*** Dataset entries Section Begins ***

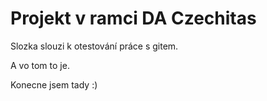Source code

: # Projekt v ramci DA Czechitas

Slozka slouzi k otestování práce s gitem.

A vo tom to je.

Konecne jsem tady :)
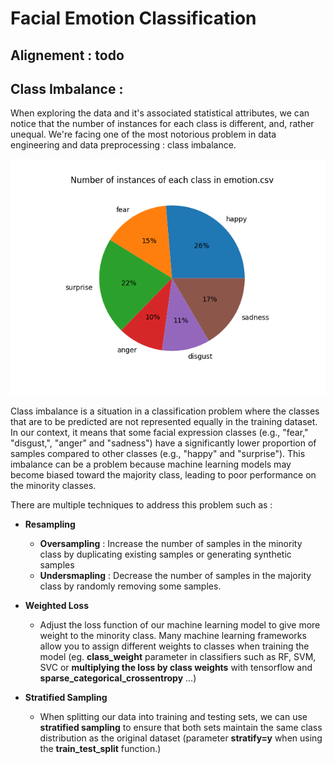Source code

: # Facial Emotion Classification


## Alignement : todo


## Class Imbalance : 

When exploring the data and it's associated statistical attributes, we can notice that the number of instances for each class is different, and, rather unequal. We're facing one of the most notorious problem in data engineering and data preprocessing : class imbalance.

![Expressions de joie non-alignées](./img/pie_chart_class_imabalance_nb_instances.png)

Class imbalance is a situation in a classification problem where the classes that are to be predicted are not represented equally in the training dataset. In our context, it means that some facial expression classes (e.g., "fear," "disgust,", "anger" and "sadness") have a significantly lower proportion of samples compared to other classes (e.g., "happy" and "surprise"). This imbalance can be a problem because machine learning models may become biased toward the majority class, leading to poor performance on the minority classes.

There are multiple techniques to address this problem such as :
- **Resampling**
    -   **Oversampling** : Increase the number of samples in the minority class by duplicating existing samples or generating synthetic samples
    - **Undersmapling** : Decrease the number of samples in the majority class by randomly removing some samples.

- **Weighted Loss**
    - Adjust the loss function of our machine learning model to give more weight to the minority class. Many machine learning frameworks allow you to assign different weights to classes when training the model (eg. **class_weight** parameter in classifiers such as RF, SVM, SVC or **multiplying the loss by class weights** with tensorflow and **sparse_categorical_crossentropy** ...)
- **Stratified Sampling**
    - When splitting our data into training and testing sets, we can use **stratified sampling** to ensure that both sets maintain the same class distribution as the original dataset (parameter **stratify=y** when using the **train_test_split** function.)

*** Dataset entries Section Ends ***

▸ **What this task involves**: In full and without changes, repeat the listing above, but not its pictures.

▸ **Answer box**:
Source code

: # Projekt v ramci DA Czechitas

Slozka slouzi k otestování práce s gitem.

A vo tom to je.

Konecne jsem tady :)
Source code

: # Facial Emotion Classification


## Alignement : todo


## Class Imbalance : 

When exploring the data and it's associated statistical attributes, we can notice that the number of instances for each class is different, and, rather unequal. We're facing one of the most notorious problem in data engineering and data preprocessing : class imbalance.

![Expressions de joie non-alignées](./img/pie_chart_class_imabalance_nb_instances.png)

Class imbalance is a situation in a classification problem where the classes that are to be predicted are not represented equally in the training dataset. In our context, it means that some facial expression classes (e.g., "fear," "disgust,", "anger" and "sadness") have a significantly lower proportion of samples compared to other classes (e.g., "happy" and "surprise"). This imbalance can be a problem because machine learning models may become biased toward the majority class, leading to poor performance on the minority classes.

There are multiple techniques to address this problem such as :
- **Resampling**
    -   **Oversampling** : Increase the number of samples in the minority class by duplicating existing samples or generating synthetic samples
    - **Undersmapling** : Decrease the number of samples in the majority class by randomly removing some samples.

- **Weighted Loss**
    - Adjust the loss function of our machine learning model to give more weight to the minority class. Many machine learning frameworks allow you to assign different weights to classes when training the model (eg. **class_weight** parameter in classifiers such as RF, SVM, SVC or **multiplying the loss by class weights** with tensorflow and **sparse_categorical_crossentropy** ...)
- **Stratified Sampling**
    - When splitting our data into training and testing sets, we can use **stratified sampling** to ensure that both sets maintain the same class distribution as the original dataset (parameter **stratify=y** when using the **train_test_split** function.)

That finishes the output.